[Given entries]:
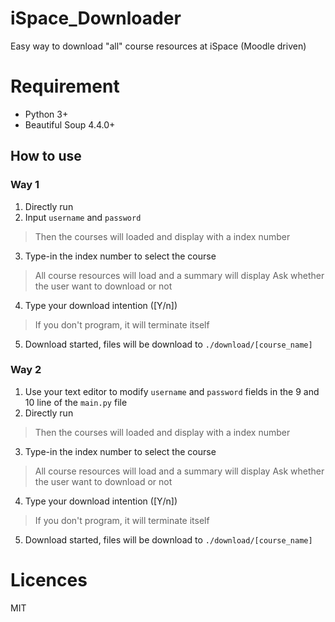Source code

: # iSpace_Downloader
Easy way to download "all" course resources at iSpace (Moodle driven)

# Requirement
- Python 3+
- Beautiful Soup 4.4.0+

## How to use
### Way 1
1. Directly run
2. Input `username` and `password`
  > Then the courses will loaded and display with a index number
3. Type-in the index number to select the course
  > All course resources will load and a summary will display
  > Ask whether the user want to download or not
4. Type your download intention ([Y/n])
  > If you don't program, it will terminate itself
5. Download started, files will be download to `./download/[course_name]`

### Way 2
1. Use your text editor to modify `username` and `password` fields in the 9 and 10 line of the `main.py` file
2. Directly run
  > Then the courses will loaded and display with a index number
3. Type-in the index number to select the course
  > All course resources will load and a summary will display
  > Ask whether the user want to download or not
4. Type your download intention ([Y/n])
  > If you don't program, it will terminate itself
5. Download started, files will be download to `./download/[course_name]`

# Licences

MIT
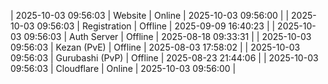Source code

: | 2025-10-03 09:56:03 | Website | Online | 2025-10-03 09:56:00 |
| 2025-10-03 09:56:03 | Registration | Offline | 2025-09-09 16:40:23 |
| 2025-10-03 09:56:03 | Auth Server | Offline | 2025-08-18 09:33:31 |
| 2025-10-03 09:56:03 | Kezan (PvE) | Offline | 2025-08-03 17:58:02 |
| 2025-10-03 09:56:03 | Gurubashi (PvP) | Offline | 2025-08-23 21:44:06 |
| 2025-10-03 09:56:03 | Cloudflare | Online | 2025-10-03 09:56:00 |

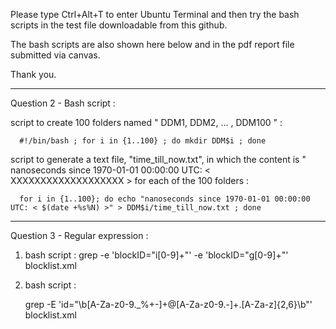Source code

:Please type Ctrl+Alt+T to enter Ubuntu Terminal and then try the bash scripts in the test file downloadable from this github.

The bash scripts are also shown here below and in the pdf report file submitted via canvas.

Thank you.

--------------------------------------------
Question 2 - Bash script :
   
script to create 100 folders named " DDM1, DDM2, ... , DDM100 " :
        
      #!/bin/bash ; for i in {1..100} ; do mkdir DDM$i ; done
    
script to generate a text file, "time_till_now.txt", in which the content is " nanoseconds since 1970-01-01 00:00:00 UTC: < XXXXXXXXXXXXXXXXXXX > for each of the 100 folders :

      for i in {1..100}; do echo "nanoseconds since 1970-01-01 00:00:00 UTC: < $(date +%s%N) >" > DDM$i/time_till_now.txt ; done
--------------------------------------------
Question 3 - Regular expression :

1) bash script : 
      grep -e 'blockID="i[0-9]\+"' -e 'blockID="g[0-9]\+"' blocklist.xml

2) bash script :

      grep -E 'id="\b[A-Za-z0-9._%+-]+@[A-Za-z0-9.-]+\.[A-Za-z]{2,6}\b"' blocklist.xml





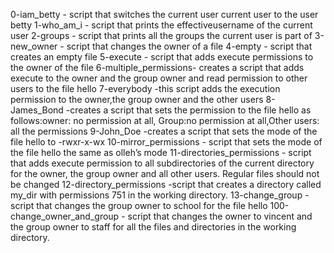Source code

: 0-iam_betty - script that switches the current user current user to the user betty
1-who_am_i - script that prints the effectiveusername of the current user
2-groups - script that prints all the groups the current user is part of
3-new_owner - script that changes the owner of a file
4-empty - script that creates an empty file
5-execute - script that adds execute permissions to the owner of the file
6-multiple_permissions- creates a script that adds execute to the owner and the group owner and read permission to other users to the file hello
7-everybody -this script adds the execution permission to the owner,the group owner and the other users
8-James_Bond -creates a script that sets the permission to the file hello as follows:owner: no permission at all, Group:no permission at all,Other users: all the permissions
9-John_Doe -creates a script that sets the mode of the file hello to -rwxr-x-wx
10-mirror_permissions -  script that sets the mode of the file hello the same as olleh’s mode
11-directories_permissions - script that adds execute permission to all subdirectories of the current directory for the owner, the group owner and all other users. Regular files should not be changed
12-directory_permissions -script that creates a directory called my_dir with permissions 751 in the working directory.
13-change_group -script that changes the group owner to school for the file hello
100-change_owner_and_group -  script that changes the owner to vincent and the group owner to staff for all the files and directories in the working directory.
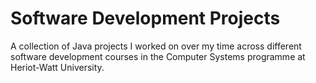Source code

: # Software Development Projects
 A collection of Java projects I worked on over my time across different software development courses in the Computer Systems programme at Heriot-Watt University.
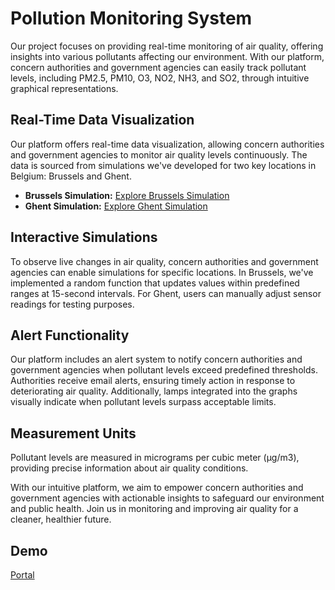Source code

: # Pollution Monitoring System

Our project focuses on providing real-time monitoring of air quality, offering insights into various pollutants affecting our environment. With our platform, concern authorities and government agencies can easily track pollutant levels, including PM2.5, PM10, O3, NO2, NH3, and SO2, through intuitive graphical representations.

## Real-Time Data Visualization

Our platform offers real-time data visualization, allowing concern authorities and government agencies to monitor air quality levels continuously. The data is sourced from simulations we've developed for two key locations in Belgium: Brussels and Ghent.

- **Brussels Simulation:** [Explore Brussels Simulation](https://wokwi.com/projects/394023340226542593)
- **Ghent Simulation:** [Explore Ghent Simulation](https://wokwi.com/projects/394271044212210689)

## Interactive Simulations

To observe live changes in air quality, concern authorities and government agencies can enable simulations for specific locations. In Brussels, we've implemented a random function that updates values within predefined ranges at 15-second intervals. For Ghent, users can manually adjust sensor readings for testing purposes.

## Alert Functionality

Our platform includes an alert system to notify concern authorities and government agencies when pollutant levels exceed predefined thresholds. Authorities receive email alerts, ensuring timely action in response to deteriorating air quality. Additionally, lamps integrated into the graphs visually indicate when pollutant levels surpass acceptable limits.

## Measurement Units

Pollutant levels are measured in micrograms per cubic meter (µg/m3), providing precise information about air quality conditions.

With our intuitive platform, we aim to empower concern authorities and government agencies with actionable insights to safeguard our environment and public health. Join us in monitoring and improving air quality for a cleaner, healthier future.

## Demo

[Portal](http://gogreenplus.co/)
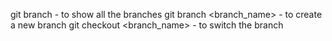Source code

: git branch - to show all the branches
git branch <branch_name> - to create a new branch
git checkout <branch_name> - to switch the branch
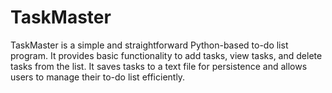 # TaskMaster

TaskMaster is a simple and straightforward Python-based to-do list program. It provides basic functionality to add tasks, view tasks, and delete tasks from the list. It saves tasks to a text file for persistence and allows users to manage their to-do list efficiently.
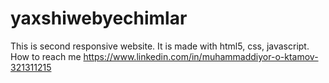 # yaxshiwebyechimlar
This is second responsive website. It is made with html5, css, javascript. How to reach me https://www.linkedin.com/in/muhammaddiyor-o-ktamov-321311215
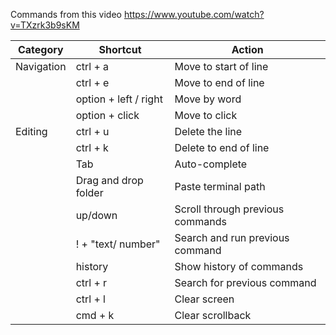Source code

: Commands from this video https://www.youtube.com/watch?v=TXzrk3b9sKM

| Category   | Shortcut             | Action                           |
|------------|----------------------|----------------------------------|
| Navigation | ctrl + a             | Move to start of line            |
|            | ctrl + e             | Move to end of line              |
|            | option + left / right       | Move by word                 |
|            | option + click       | Move to click                    |
| Editing    | ctrl + u             | Delete the line                  |
|            | ctrl + k             | Delete to end of line              |
|            | Tab                  | Auto-complete                    |
|            | Drag and drop folder | Paste terminal path              |
|            | up/down                  | Scroll through previous commands |
|            | ! + "text/ number"   | Search and run previous command  |
|            | history              | Show history of commands         |
|            | ctrl + r             | Search for previous command      |
|            | ctrl + l             | Clear screen                     |
|            | cmd + k              | Clear scrollback                 |

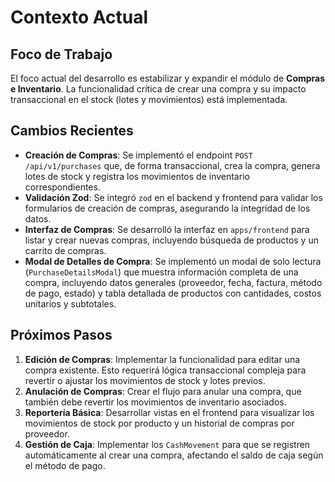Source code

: # Contexto Actual

## Foco de Trabajo

El foco actual del desarrollo es estabilizar y expandir el módulo de **Compras e Inventario**. La funcionalidad crítica de crear una compra y su impacto transaccional en el stock (lotes y movimientos) está implementada.

## Cambios Recientes

-   **Creación de Compras**: Se implementó el endpoint `POST /api/v1/purchases` que, de forma transaccional, crea la compra, genera lotes de stock y registra los movimientos de inventario correspondientes.
-   **Validación Zod**: Se integró `zod` en el backend y frontend para validar los formularios de creación de compras, asegurando la integridad de los datos.
-   **Interfaz de Compras**: Se desarrolló la interfaz en `apps/frontend` para listar y crear nuevas compras, incluyendo búsqueda de productos y un carrito de compras.
-   **Modal de Detalles de Compra**: Se implementó un modal de solo lectura (`PurchaseDetailsModal`) que muestra información completa de una compra, incluyendo datos generales (proveedor, fecha, factura, método de pago, estado) y tabla detallada de productos con cantidades, costos unitarios y subtotales.

## Próximos Pasos

1.  **Edición de Compras**: Implementar la funcionalidad para editar una compra existente. Esto requerirá lógica transaccional compleja para revertir o ajustar los movimientos de stock y lotes previos.
2.  **Anulación de Compras**: Crear el flujo para anular una compra, que también debe revertir los movimientos de inventario asociados.
3.  **Reportería Básica**: Desarrollar vistas en el frontend para visualizar los movimientos de stock por producto y un historial de compras por proveedor.
4.  **Gestión de Caja**: Implementar los `CashMovement` para que se registren automáticamente al crear una compra, afectando el saldo de caja según el método de pago.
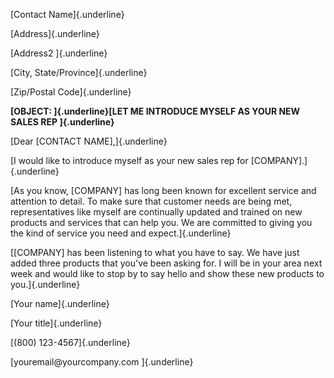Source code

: [Contact Name]{.underline}

[Address]{.underline}

[Address2 ]{.underline}

[City, State/Province]{.underline}

[Zip/Postal Code]{.underline}

**[OBJECT: ]{.underline}[LET ME INTRODUCE MYSELF AS YOUR NEW SALES REP
]{.underline}**

[Dear \[CONTACT NAME\],]{.underline}

[I would like to introduce myself as your new sales rep for
\[COMPANY\].]{.underline}

[As you know, \[COMPANY\] has long been known for excellent service and
attention to detail. To make sure that customer needs are being met,
representatives like myself are continually updated and trained on new
products and services that can help you. We are committed to giving you
the kind of service you need and expect.]{.underline}

[\[COMPANY\] has been listening to what you have to say. We have just
added three products that you've been asking for. I will be in your area
next week and would like to stop by to say hello and show these new
products to you.]{.underline}

[Your name]{.underline}

[Your title]{.underline}

[(800) 123-4567]{.underline}

[youremail\@yourcompany.com ]{.underline}
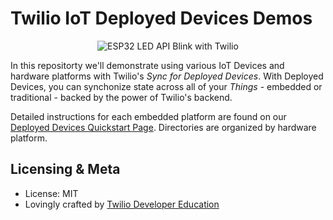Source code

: # Twilio IoT Deployed Devices Demos

<p align="center">
  <img alt="ESP32 LED API Blink with Twilio" src="https://s3.amazonaws.com/com.twilio.prod.twilio-docs/images/esp32_blinky.width-800.gif"></img>
</p>

In this repositorty we'll demonstrate using various IoT Devices and hardware platforms with Twilio's _Sync for Deployed Devices_. With Deployed Devices, you can synchonize state across all of your _Things_ - embedded or traditional - backed by the power of Twilio's backend.

Detailed instructions for each embedded platform are found on our [Deployed Devices Quickstart Page](https://www.twilio.com/docs/quickstart/deployed-devices). Directories are organized by hardware platform.

## Licensing & Meta

* License: MIT
* Lovingly crafted by [Twilio Developer Education](https://www.twilio.com/docs)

[The problem]: Look through the data above. Each line containing the word "sets" needs to be copied.

[Answer space]:
8-James_Bond -creates a script that sets the permission to the file hello as follows:owner: no permission at all, Group:no permission at all,Other users: all the permissions
9-John_Doe -creates a script that sets the mode of the file hello to -rwxr-x-wx
10-mirror_permissions -  script that sets the mode of the file hello the same as olleh’s mode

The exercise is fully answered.